On the Direction of Discrimination: An Information-Theoretic Analysis of Disparate Impact in Machine Learning
This work addresses systematic discrimination in AI systems, which is a critical issue for fairness in domains like criminal justice, though it is incremental as it builds on existing methods for bias correction.
The paper tackles the problem of disparate impact in machine learning by proposing an information-theoretic framework to analyze and correct discrimination in binary classification models, demonstrating its effectiveness on the COMPAS dataset for recidivism prediction.

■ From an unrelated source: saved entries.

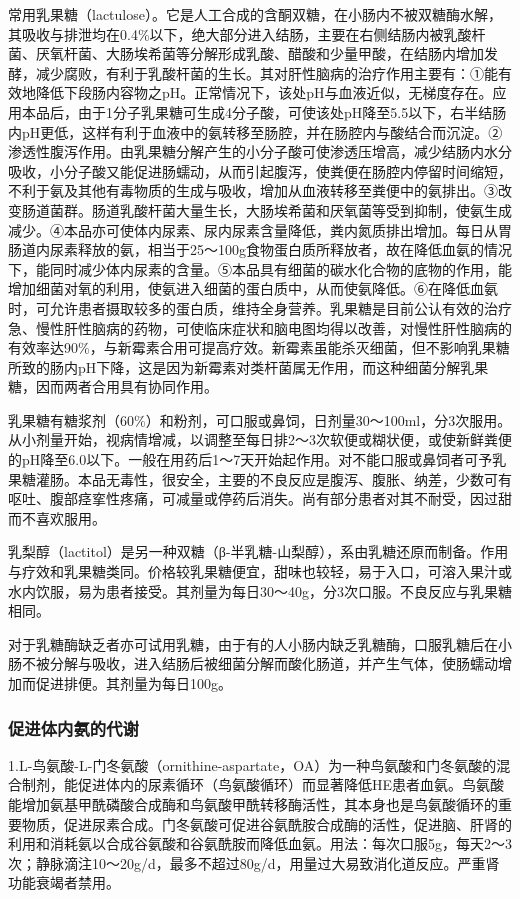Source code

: 常用乳果糖（lactulose）。它是人工合成的含酮双糖，在小肠内不被双糖酶水解，其吸收与排泄均在0.4\%以下，绝大部分进入结肠，主要在右侧结肠内被乳酸杆菌、厌氧杆菌、大肠埃希菌等分解形成乳酸、醋酸和少量甲酸，在结肠内增加发酵，减少腐败，有利于乳酸杆菌的生长。其对肝性脑病的治疗作用主要有：①能有效地降低下段肠内容物之pH。正常情况下，该处pH与血液近似，无梯度存在。应用本品后，由于1分子乳果糖可生成4分子酸，可使该处pH降至5.5以下，右半结肠内pH更低，这样有利于血液中的氨转移至肠腔，并在肠腔内与酸结合而沉淀。②渗透性腹泻作用。由乳果糖分解产生的小分子酸可使渗透压增高，减少结肠内水分吸收，小分子酸又能促进肠蠕动，从而引起腹泻，使粪便在肠腔内停留时间缩短，不利于氨及其他有毒物质的生成与吸收，增加从血液转移至粪便中的氨排出。③改变肠道菌群。肠道乳酸杆菌大量生长，大肠埃希菌和厌氧菌等受到抑制，使氨生成减少。④本品亦可使体内尿素、尿内尿素含量降低，粪内氮质排出增加。每日从胃肠道内尿素释放的氨，相当于25～100g食物蛋白质所释放者，故在降低血氨的情况下，能同时减少体内尿素的含量。⑤本品具有细菌的碳水化合物的底物的作用，能增加细菌对氧的利用，使氨进入细菌的蛋白质中，从而使氨降低。⑥在降低血氨时，可允许患者摄取较多的蛋白质，维持全身营养。乳果糖是目前公认有效的治疗急、慢性肝性脑病的药物，可使临床症状和脑电图均得以改善，对慢性肝性脑病的有效率达90\%，与新霉素合用可提高疗效。新霉素虽能杀灭细菌，但不影响乳果糖所致的肠内pH下降，这是因为新霉素对类杆菌属无作用，而这种细菌分解乳果糖，因而两者合用具有协同作用。

乳果糖有糖浆剂（60\%）和粉剂，可口服或鼻饲，日剂量30～100ml，分3次服用。从小剂量开始，视病情增减，以调整至每日排2～3次软便或糊状便，或使新鲜粪便的pH降至6.0以下。一般在用药后1～7天开始起作用。对不能口服或鼻饲者可予乳果糖灌肠。本品无毒性，很安全，主要的不良反应是腹泻、腹胀、纳差，少数可有呕吐、腹部痉挛性疼痛，可减量或停药后消失。尚有部分患者对其不耐受，因过甜而不喜欢服用。

乳梨醇（lactitol）是另一种双糖（β-半乳糖-山梨醇），系由乳糖还原而制备。作用与疗效和乳果糖类同。价格较乳果糖便宜，甜味也较轻，易于入口，可溶入果汁或水内饮服，易为患者接受。其剂量为每日30～40g，分3次口服。不良反应与乳果糖相同。

对于乳糖酶缺乏者亦可试用乳糖，由于有的人小肠内缺乏乳糖酶，口服乳糖后在小肠不被分解与吸收，进入结肠后被细菌分解而酸化肠道，并产生气体，使肠蠕动增加而促进排便。其剂量为每日100g。

\subsubsection{促进体内氨的代谢}

1.L-鸟氨酸-L-门冬氨酸（ornithine-aspartate，OA）为一种鸟氨酸和门冬氨酸的混合制剂，能促进体内的尿素循环（鸟氨酸循环）而显著降低HE患者血氨。鸟氨酸能增加氨基甲酰磷酸合成酶和鸟氨酸甲酰转移酶活性，其本身也是鸟氨酸循环的重要物质，促进尿素合成。门冬氨酸可促进谷氨酰胺合成酶的活性，促进脑、肝肾的利用和消耗氨以合成谷氨酸和谷氨酰胺而降低血氨。用法：每次口服5g，每天2～3次；静脉滴注10～20g/d，最多不超过80g/d，用量过大易致消化道反应。严重肾功能衰竭者禁用。

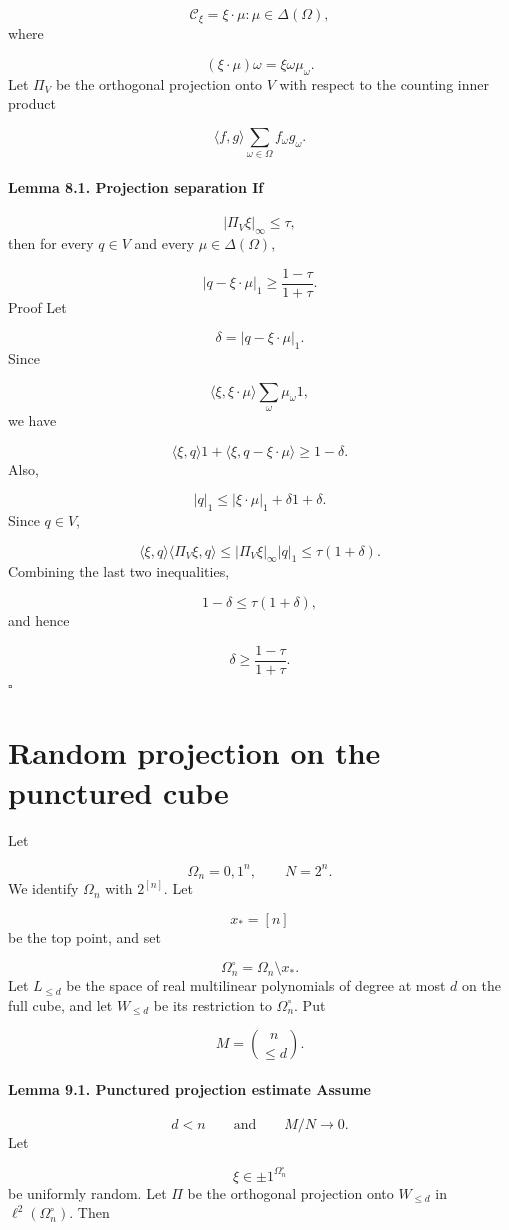 \documentclass[11pt]{article}
\theoremstyle{definition}
\begin{document}
\[
\mathcal C_\xi=
{\xi\cdot\mu:\mu\in\Delta(\Omega)},
\]
where

\[
(\xi\cdot\mu)\omega=\xi\omega\mu_\omega.
\]
Let $\Pi_V$ be the orthogonal projection onto $V$ with respect to the counting inner product

\[
\langle f,g\rangle
\sum_{\omega\in\Omega}f_\omega g_\omega.
\]
\paragraph{Lemma 8.1. Projection separation If}
\[
|\Pi_V\xi|_\infty\le\tau,
\]
then for every $q\in V$ and every $\mu\in\Delta(\Omega)$,

\[
|q-\xi\cdot\mu|_1
\ge
\frac{1-\tau}{1+\tau}.
\]
Proof Let

\[
\delta=|q-\xi\cdot\mu|_1.
\]
Since

\[
\langle \xi,\xi\cdot\mu\rangle
\sum_{\omega}\mu_\omega
1,
\]
we have

\[
\langle \xi,q\rangle
1+\langle \xi,q-\xi\cdot\mu\rangle
\ge
1-\delta.
\]
Also,

\[
|q|_1
\le
|\xi\cdot\mu|_1+\delta
1+\delta.
\]
Since $q\in V$,

\[
\langle \xi,q\rangle
\langle \Pi_V\xi,q\rangle
\le
|\Pi_V\xi|_\infty|q|_1
\le
\tau(1+\delta).
\]
Combining the last two inequalities,

\[
1-\delta\le \tau(1+\delta),
\]
and hence

\[
\delta\ge \frac{1-\tau}{1+\tau}.
\]
\(\square\)
\section{Random projection on the punctured cube}
Let

\[
\Omega_n={0,1}^n,
\qquad
N=2^n.
\]
We identify $\Omega_n$ with $2^{[n]}$. Let

\[
x_*=[n]
\]
be the top point, and set

\[
\Omega_n^\circ=\Omega_n\setminus{x_*}.
\]
Let $L_{\le d}$ be the space of real multilinear polynomials of degree at most $d$ on the full cube, and let $W_{\le d}$ be its restriction to $\Omega_n^\circ$. Put

\[
M=\binom{n}{\le d}.
\]
\paragraph{Lemma 9.1. Punctured projection estimate Assume}
\[
d<n
\qquad\text{and}\qquad
M/N\to0.
\]
Let

\[
\xi\in{\pm1}^{\Omega_n^\circ}
\]
be uniformly random. Let $\Pi$ be the orthogonal projection onto $W_{\le d}$ in $\ell^2(\Omega_n^\circ)$. Then
\end{document}
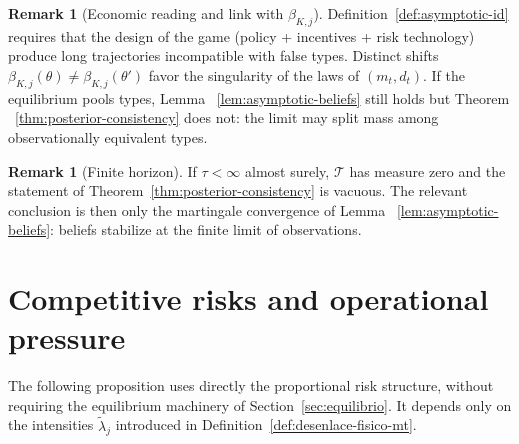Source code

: \documentclass[ecta,nameyear,final,supplement]{econsocart}
\numberwithin{equation}{section}
\numberwithin{table}{section}
\theoremstyle{definition}
\newtheorem{remark}[theorem]{Remark}
\begin{document}
\begin{remark}[Economic reading and link with $\beta_{K,j}$]
\label{rem:lectura-beta}
Definition~\ref{def:asymptotic-id} requires that the design of the game
(policy + incentives + risk technology) produce long trajectories incompatible
with false types. Distinct shifts
$\beta_{K,j}(\theta)\neq\beta_{K,j}(\theta')$ favor the singularity of
the laws of $(m_t,d_t)$. If the equilibrium pools types, Lemma
~\ref{lem:asymptotic-beliefs} still holds but Theorem
~\ref{thm:posterior-consistency} does not: the limit may split mass among
observationally equivalent types.
\end{remark}

\begin{remark}[Finite horizon]
\label{rmk:horizonte-finito}
If $\tau<\infty$ almost surely, $\mathcal{T}$ has measure zero and the
statement of Theorem~\ref{thm:posterior-consistency} is vacuous. The relevant
conclusion is then only the martingale convergence of Lemma
~\ref{lem:asymptotic-beliefs}: beliefs stabilize at the finite limit of
observations.
\end{remark}

\section{Competitive risks and operational pressure}
\label{sec:riesgos}

\noindent The following proposition uses directly the proportional risk
structure, without requiring the equilibrium machinery of
Section~\ref{sec:equilibrio}. It depends only on the intensities
$\tilde\lambda_j$ introduced in Definition~\ref{def:desenlace-fisico-mt}.

\end{document}

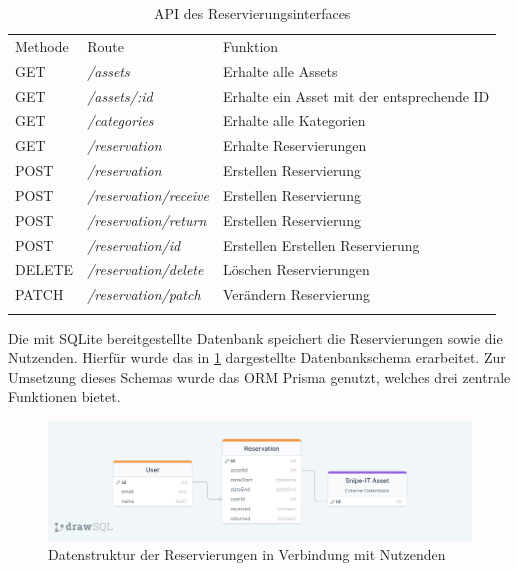 \begin{table}[h]
  \centering
  \caption{API des Reservierungsinterfaces}
  \begin{tabular}{lll}
    \arrayrulecolor{maincolor}\hline
    \sffamily\color{maincolor}Methode & \sffamily\color{maincolor}Route &
    \sffamily\color{maincolor}Funktion \\
    \arrayrulecolor{maincolor}\hline
    GET                               & \textit{/assets}                & Erhalte alle Assets \\
    GET                               & \textit{/assets/:id}            & Erhalte ein Asset mit der
    entsprechende ID                            \\
    GET                               & \textit{/categories}            & Erhalte alle Kategorien \\
    GET                               & \textit{/reservation}           & Erhalte Reservierungen \\
    POST                              & \textit{/reservation}           & Erstellen Reservierung \\
    POST                              & \textit{/reservation/receive}   & Erstellen Reservierung \\
    POST                              & \textit{/reservation/return}    & Erstellen Reservierung \\
    POST                              & \textit{/reservation/id}        & Erstellen Erstellen
    Reservierung                                      \\
    DELETE                            & \textit{/reservation/delete}    & Löschen Reservierungen \\
    PATCH                             & \textit{/reservation/patch}     & Verändern Reservierung \\
    \arrayrulecolor{maincolor}\hline
  \end{tabular}
  \label{table:impl-backend-routes}
\end{table}

Die mit SQLite bereitgestellte Datenbank speichert die Reservierungen sowie die Nutzenden. Hierfür
wurde das in \ref{fig:orm} dargestellte Datenbankschema erarbeitet. Zur Umsetzung dieses Schemas
wurde das ORM Prisma genutzt, welches drei zentrale Funktionen bietet.

\begin{figure}[ht]
  \centering
  \includegraphics[scale=0.25]{Bilder/drawSQL-export-2022-10-09_15 56.png}
  \caption[Datenstruktur der Reservierungen in Verbindung mit Nutzenden]{Datenstruktur der Reservierungen in Verbindung mit Nutzenden}
  \label{fig:orm}
\end{figure}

In the context of machine learning, disparate impact refers to a form of systematic discrimination whereby the output distribution of a model depends on the value of a sensitive attribute (e.g., race or gender). In this paper, we propose an information-theoretic framework to analyze the disparate impact of a binary classification model. We view the model as a fixed channel, and quantify disparate impact as the divergence in output distributions over two groups. Our aim is to find a correction function that can perturb the input distributions of each group to align their output distributions. We present an optimization problem that can be solved to obtain a correction function that will make the output distributions statistically indistinguishable. We derive closed-form expressions to efficiently compute the correction function, and demonstrate the benefits of our framework on a recidivism prediction problem based on the ProPublica COMPAS dataset.